Cher Réseau,
Peut-être partagerez-vous ce constat : entre les salariés et le travail, le divorce semble désormais consommé. Longtemps tenue pour évidente, cette relation s’est profondément effritée : désillusionnés, collaborateurs et cadres cherchent aujourd’hui à reléguer le travail dans les marges de leur vie. Comment en est-on arrivé là ? Pourquoi la face solaire de l’institution Travail – apprendre, progresser, faire collectif – barbote-t-elle dans l’ombre des loisirs et du temps libéré ?
J'ai tenté de répondre à cette question dans cet ouvrage (préfacé par Vincent de Gaulejac) et l’angle d’attaque est assumé.

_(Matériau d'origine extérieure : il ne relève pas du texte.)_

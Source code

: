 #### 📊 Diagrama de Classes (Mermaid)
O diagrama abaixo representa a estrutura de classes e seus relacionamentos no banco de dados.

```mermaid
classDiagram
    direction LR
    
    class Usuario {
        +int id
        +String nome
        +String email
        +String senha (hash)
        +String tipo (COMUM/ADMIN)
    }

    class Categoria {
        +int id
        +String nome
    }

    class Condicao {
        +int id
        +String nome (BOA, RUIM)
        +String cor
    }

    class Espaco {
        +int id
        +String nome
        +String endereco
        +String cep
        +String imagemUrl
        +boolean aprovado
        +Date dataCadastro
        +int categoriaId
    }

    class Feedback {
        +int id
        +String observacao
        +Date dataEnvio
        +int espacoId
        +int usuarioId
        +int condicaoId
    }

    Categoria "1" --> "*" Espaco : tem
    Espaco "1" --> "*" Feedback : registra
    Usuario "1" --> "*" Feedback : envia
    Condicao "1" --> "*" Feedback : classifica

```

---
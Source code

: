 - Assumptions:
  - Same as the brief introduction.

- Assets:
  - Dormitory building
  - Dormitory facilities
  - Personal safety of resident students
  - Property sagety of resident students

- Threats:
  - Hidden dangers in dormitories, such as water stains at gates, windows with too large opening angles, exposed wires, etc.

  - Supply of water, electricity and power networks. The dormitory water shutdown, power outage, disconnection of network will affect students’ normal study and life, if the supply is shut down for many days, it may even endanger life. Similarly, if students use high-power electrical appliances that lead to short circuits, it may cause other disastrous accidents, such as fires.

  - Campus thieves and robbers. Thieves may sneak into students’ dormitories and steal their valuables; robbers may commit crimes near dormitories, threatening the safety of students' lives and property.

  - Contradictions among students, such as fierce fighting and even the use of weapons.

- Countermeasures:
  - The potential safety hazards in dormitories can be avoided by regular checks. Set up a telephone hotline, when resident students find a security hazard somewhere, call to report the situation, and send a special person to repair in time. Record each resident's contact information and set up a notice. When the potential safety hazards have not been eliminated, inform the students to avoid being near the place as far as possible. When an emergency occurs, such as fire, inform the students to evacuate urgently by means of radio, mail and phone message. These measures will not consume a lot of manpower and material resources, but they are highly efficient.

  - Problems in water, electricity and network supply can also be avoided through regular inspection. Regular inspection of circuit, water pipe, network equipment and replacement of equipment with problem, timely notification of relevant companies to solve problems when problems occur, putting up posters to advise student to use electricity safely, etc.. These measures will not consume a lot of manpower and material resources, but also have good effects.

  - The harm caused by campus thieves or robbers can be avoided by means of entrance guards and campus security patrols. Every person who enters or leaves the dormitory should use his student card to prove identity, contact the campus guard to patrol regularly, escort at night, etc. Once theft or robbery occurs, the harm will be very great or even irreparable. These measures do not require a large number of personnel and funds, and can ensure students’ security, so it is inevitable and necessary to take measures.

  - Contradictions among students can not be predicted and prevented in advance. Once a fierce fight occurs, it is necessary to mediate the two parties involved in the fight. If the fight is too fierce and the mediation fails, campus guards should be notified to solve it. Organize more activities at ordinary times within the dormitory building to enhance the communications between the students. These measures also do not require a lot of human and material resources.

Il s’agit de comprendre comment la « machine travail » broie les individus, puis les rapetisse jusqu’à en faire des « bonsaïs » organisationnels : adaptables, mais fragilisés et vulnérables.

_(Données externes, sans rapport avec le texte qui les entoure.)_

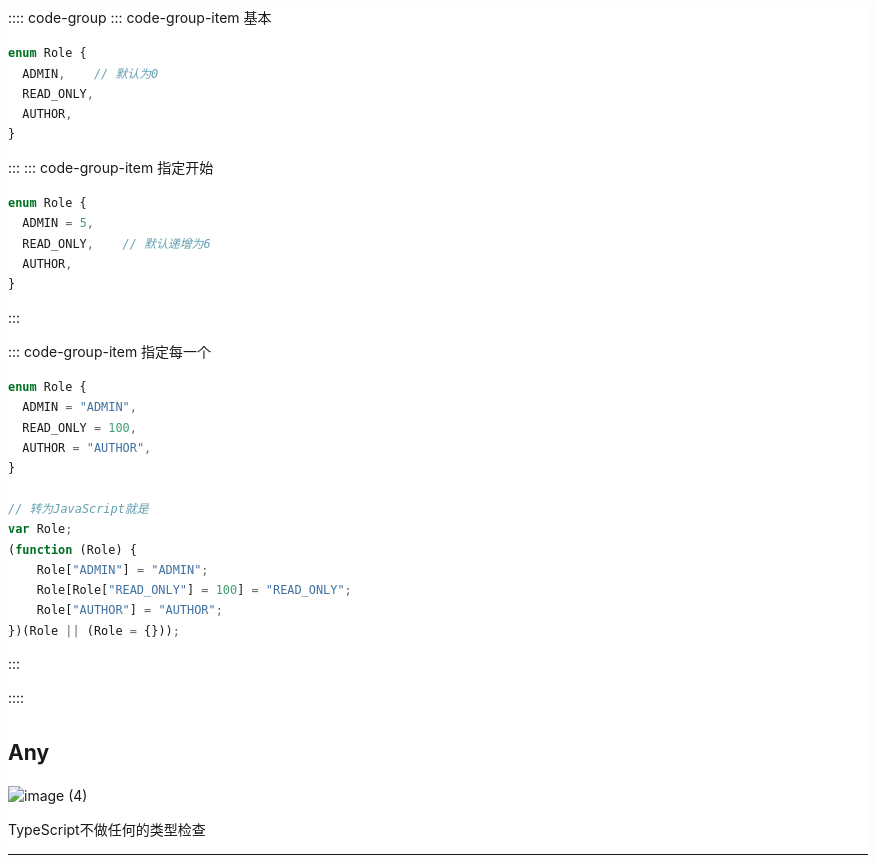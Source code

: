 :::: code-group
::: code-group-item 基本

```typescript
enum Role {
  ADMIN,	// 默认为0
  READ_ONLY,
  AUTHOR,
}
```

:::
::: code-group-item 指定开始

```typescript
enum Role {
  ADMIN = 5,
  READ_ONLY,	// 默认递增为6
  AUTHOR,
}
```

:::

::: code-group-item 指定每一个

```typescript
enum Role {
  ADMIN = "ADMIN",
  READ_ONLY = 100,
  AUTHOR = "AUTHOR",
}

// 转为JavaScript就是
var Role;
(function (Role) {
    Role["ADMIN"] = "ADMIN";
    Role[Role["READ_ONLY"] = 100] = "READ_ONLY";
    Role["AUTHOR"] = "AUTHOR";
})(Role || (Role = {}));
```

:::

::::



## Any

![image (4)](https://gitee.com/q10viking/PictureRepos/raw/master/images//202111300742769.jpg)

TypeScript不做任何的类型检查

--------


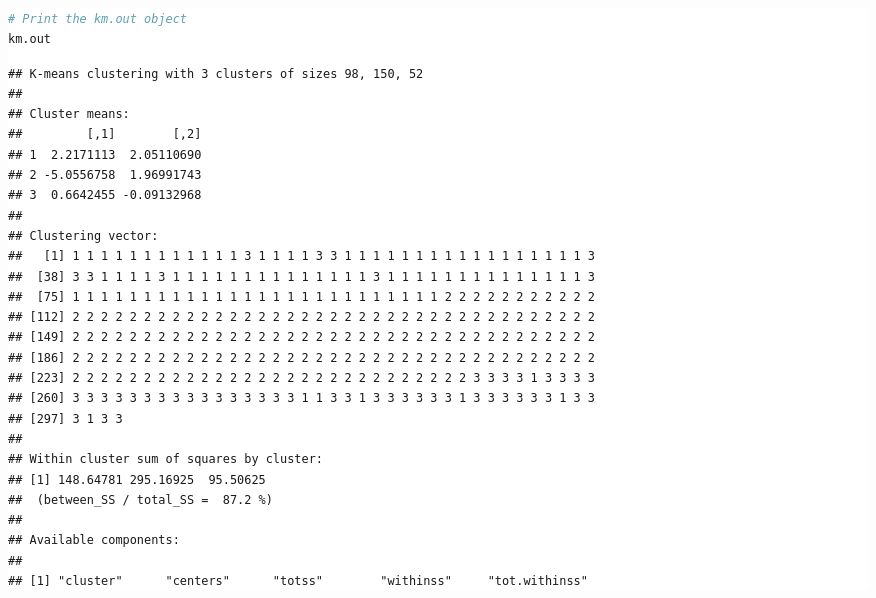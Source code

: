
 ``` r
# Print the km.out object
km.out
```

    ## K-means clustering with 3 clusters of sizes 98, 150, 52
    ## 
    ## Cluster means:
    ##         [,1]        [,2]
    ## 1  2.2171113  2.05110690
    ## 2 -5.0556758  1.96991743
    ## 3  0.6642455 -0.09132968
    ## 
    ## Clustering vector:
    ##   [1] 1 1 1 1 1 1 1 1 1 1 1 1 3 1 1 1 1 3 3 1 1 1 1 1 1 1 1 1 1 1 1 1 1 1 1 1 3
    ##  [38] 3 3 1 1 1 1 3 1 1 1 1 1 1 1 1 1 1 1 1 1 1 3 1 1 1 1 1 1 1 1 1 1 1 1 1 1 3
    ##  [75] 1 1 1 1 1 1 1 1 1 1 1 1 1 1 1 1 1 1 1 1 1 1 1 1 1 1 2 2 2 2 2 2 2 2 2 2 2
    ## [112] 2 2 2 2 2 2 2 2 2 2 2 2 2 2 2 2 2 2 2 2 2 2 2 2 2 2 2 2 2 2 2 2 2 2 2 2 2
    ## [149] 2 2 2 2 2 2 2 2 2 2 2 2 2 2 2 2 2 2 2 2 2 2 2 2 2 2 2 2 2 2 2 2 2 2 2 2 2
    ## [186] 2 2 2 2 2 2 2 2 2 2 2 2 2 2 2 2 2 2 2 2 2 2 2 2 2 2 2 2 2 2 2 2 2 2 2 2 2
    ## [223] 2 2 2 2 2 2 2 2 2 2 2 2 2 2 2 2 2 2 2 2 2 2 2 2 2 2 2 2 3 3 3 3 1 3 3 3 3
    ## [260] 3 3 3 3 3 3 3 3 3 3 3 3 3 3 3 3 1 1 3 3 1 3 3 3 3 3 3 1 3 3 3 3 3 3 1 3 3
    ## [297] 3 1 3 3
    ## 
    ## Within cluster sum of squares by cluster:
    ## [1] 148.64781 295.16925  95.50625
    ##  (between_SS / total_SS =  87.2 %)
    ## 
    ## Available components:
    ## 
    ## [1] "cluster"      "centers"      "totss"        "withinss"     "tot.withinss"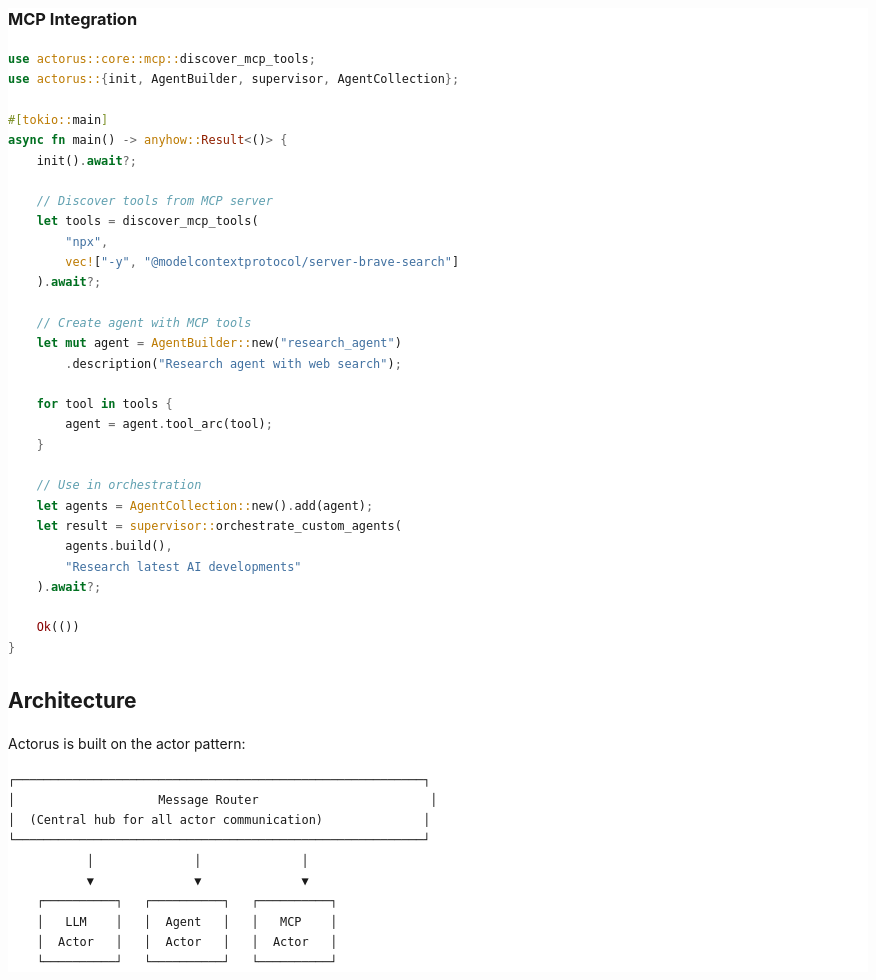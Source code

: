 ### MCP Integration

```rust
use actorus::core::mcp::discover_mcp_tools;
use actorus::{init, AgentBuilder, supervisor, AgentCollection};

#[tokio::main]
async fn main() -> anyhow::Result<()> {
    init().await?;

    // Discover tools from MCP server
    let tools = discover_mcp_tools(
        "npx",
        vec!["-y", "@modelcontextprotocol/server-brave-search"]
    ).await?;

    // Create agent with MCP tools
    let mut agent = AgentBuilder::new("research_agent")
        .description("Research agent with web search");

    for tool in tools {
        agent = agent.tool_arc(tool);
    }

    // Use in orchestration
    let agents = AgentCollection::new().add(agent);
    let result = supervisor::orchestrate_custom_agents(
        agents.build(),
        "Research latest AI developments"
    ).await?;

    Ok(())
}
```

## Architecture

Actorus is built on the actor pattern:

```
┌─────────────────────────────────────────────────────────┐
│                    Message Router                        │
│  (Central hub for all actor communication)              │
└─────────────────────────────────────────────────────────┘
           │              │              │
           ▼              ▼              ▼
    ┌──────────┐   ┌──────────┐   ┌──────────┐
    │   LLM    │   │  Agent   │   │   MCP    │
    │  Actor   │   │  Actor   │   │  Actor   │
    └──────────┘   └──────────┘   └──────────┘
```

L’ouvrage (le syndrome du bonsaï) met ainsi au jour les mécanismes concrets de domination ordinaire qui produisent management de la docilité et souffrance au travail. Autant le dire d’emblée, la charge est globalement lourde pour l’organisation. Mais elle ne s’arrête pas au constat.
La dernière partie de l’ouvrage se présente comme un manuel de résistance au management post-moderne. Après l’emprise, la déprise : une trousse d’urgence composée de huit contrepoisons organisationnels pour celles et ceux qui refusent de confondre adaptation et abdication.